As imagens mais chocantes, contudo, são aquelas que mostram jovens e famílias inteiras amarradas a postes, com as caras pintadas de verde e sujeitas a maus tratos físicos. De acordo com a ONG checa Romea, que se dedica à defesa dos direitos das populações de etnia cigana, muitas destas pessoas são ciganos que teriam sido intercetados por vigilantes civis a cometer pequenos assaltos, como roubo de carteiras, e que foram “tratados desta maneira inaceitável”. A mesma ONG lança um alerta: “A propaganda russa tem estado a alegar que estas fotografias confirmam que existem neonazis no ativo na Ucrânia.”

“As pessoas nas fotografias já foram detidas várias vezes em Kiev por serem carteiristas. As suas fotografias foram tiradas e partilhadas em vários grupos onde esses casos são publicitados. Em Lviv há um grupo que se autointitula ‘Os Caçadores’, que perseguem pessoas ciganas envolvidas em carteirismo em lugares públicos”, disse o ativista ucraniano Julian Kondur, de etnia cigana, citado pela Romea. “A Rússia está a explorar isto para acusar a Ucrânia de, alegadamente, ser governada por neonazis. As imagens foram distribuídas no Telegram por uma conta gerida por agentes russos.
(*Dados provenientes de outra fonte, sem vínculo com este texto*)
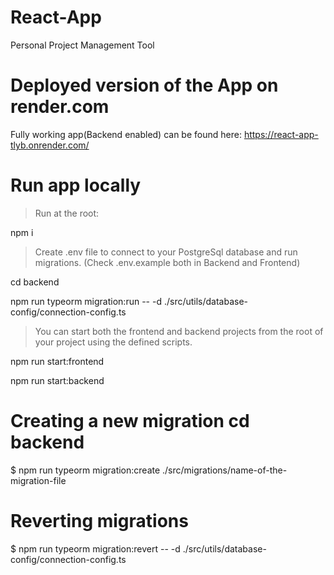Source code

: # React-App
Personal Project Management Tool

# Deployed version of the App on render.com
Fully working app(Backend enabled) can be found here: https://react-app-tlyb.onrender.com/

# Run app locally
>Run at the root:

npm i 

>Create .env file to connect to your PostgreSql database and run migrations. (Check .env.example both in Backend and Frontend)

cd backend

npm run typeorm migration:run -- -d ./src/utils/database-config/connection-config.ts

>You can start both the frontend and backend projects from the root of your project using the defined scripts.

npm run start:frontend


npm run start:backend

# Creating a new migration cd backend
$ npm run typeorm migration:create ./src/migrations/name-of-the-migration-file



# Reverting migrations
$ npm run typeorm migration:revert -- -d ./src/utils/database-config/connection-config.ts
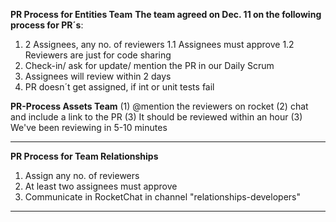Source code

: **PR Process for Entities Team**
**The team agreed on Dec. 11 on the following process for PR´s**:
1.	2 Assignees, any no. of reviewers 
  1.1 Assignees must approve 
  1.2 Reviewers are just for code sharing 
2.	Check-in/ ask for update/ mention the PR in our Daily Scrum
3.	Assignees will review within 2 days 
4.	PR doesn´t get assigned, if int or unit tests fail 



**PR-Process Assets Team**
(1) @mention the reviewers on rocket
(2) chat and include a link to the PR
(3) It should be reviewed within an hour
(3) We've been reviewing in 5-10 minutes



---
**PR Process for Team Relationships**
1) Assign any no. of reviewers 
2) At least two assignees must approve 
3) Communicate in RocketChat in channel "relationships-developers"
---

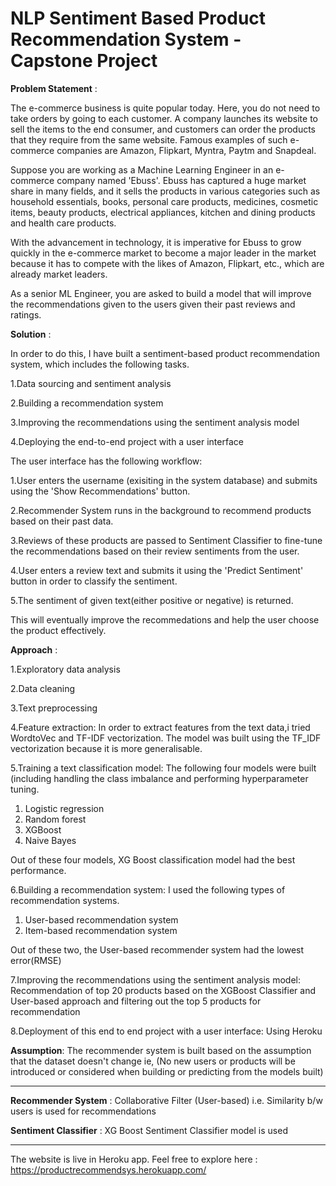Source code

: # NLP Sentiment Based Product Recommendation System - Capstone Project 


**Problem Statement** :

The e-commerce business is quite popular today. Here, you do not need to take orders by going to each customer. A company launches its website to sell the items to the end consumer, and customers can order the products that they require from the same website. Famous examples of such e-commerce companies are Amazon, Flipkart, Myntra, Paytm and Snapdeal.

Suppose you are working as a Machine Learning Engineer in an e-commerce company named 'Ebuss'. Ebuss has captured a huge market share in many fields, and it sells the products in various categories such as household essentials, books, personal care products, medicines, cosmetic items, beauty products, electrical appliances, kitchen and dining products and health care products.

With the advancement in technology, it is imperative for Ebuss to grow quickly in the e-commerce market to become a major leader in the market because it has to compete with the likes of Amazon, Flipkart, etc., which are already market leaders.

As a senior ML Engineer, you are asked to build a model that will improve the recommendations given to the users given their past reviews and ratings. 

**Solution** :

In order to do this, I have built a sentiment-based product recommendation system, which includes the following tasks.

1.Data sourcing and sentiment analysis

2.Building a recommendation system

3.Improving the recommendations using the sentiment analysis model

4.Deploying the end-to-end project with a user interface


The user interface has the following workflow:

1.User enters the username (exisiting in the system database) and submits using the 'Show Recommendations' button.

2.Recommender System runs in the background to recommend products based on their past data.

3.Reviews of these products are passed to Sentiment Classifier to fine-tune the recommendations based on their review sentiments from the user.

4.User enters a review text and submits it using the 'Predict Sentiment' button in order to classify the sentiment.

5.The sentiment of given text(either positive or negative) is returned.

This will eventually improve the recommedations and help the user choose the product effectively.

**Approach** :

1.Exploratory data analysis

2.Data cleaning

3.Text preprocessing

4.Feature extraction: In order to extract features from the text data,i tried WordtoVec and TF-IDF vectorization. The model was built using the TF_IDF vectorization because it is more generalisable. 

5.Training a text classification model: The following four models were built (including handling the class imbalance and performing hyperparameter tuning. 
1. Logistic regression
2. Random forest
3. XGBoost
4. Naive Bayes

Out of these four models, XG Boost classification model had the best performance.

6.Building a recommendation system: I used the following types of recommendation systems.
1. User-based recommendation system
2. Item-based recommendation system

Out of these two, the User-based recommender system had the lowest error(RMSE)

7.Improving the recommendations using the sentiment analysis model: Recommendation of top 20 products based on the XGBoost Classifier and User-based approach and filtering out the top 5 products for recommendation

8.Deployment of this end to end project with a user interface: Using Heroku

**Assumption**: 
The recommender system is built based on the assumption that the dataset doesn't change ie, (No new users or products will be introduced or considered when building or predicting from the models built) 

******************************************************************************************************************

**Recommender System** : Collaborative Filter (User-based) i.e. Similarity b/w users is used for recommendations 

**Sentiment Classifier** : XG Boost Sentiment Classifier model is used

*******************************************************************************************************************

The website is live in Heroku app. Feel free to explore here :
https://productrecommendsys.herokuapp.com/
Mas essa ideia — de que as imagens partilhadas comprovam que a Ucrânia está a ser gerida por neonazis — não tem sustentação face aos dados disponíveis até este momento. A veracidade das imagens foi comprovada por diferentes órgãos de comunicação social que estão a acompanhar o conflito no terreno e que relatam os episódios de agressões físicas e humilhações públicas difundidos nas redes sociais. E Kiev apoia esses episódios? Não é possível sustentar tal afirmação, tal como não tem fundamento a alegação de que estes atos representam uma “Ucrânia nazi” — a expressão de que várias figuras pró-Kremlin se têm socorrido para defender a necessidade de assumida de Moscovo de “desnazificar” o país vizinho.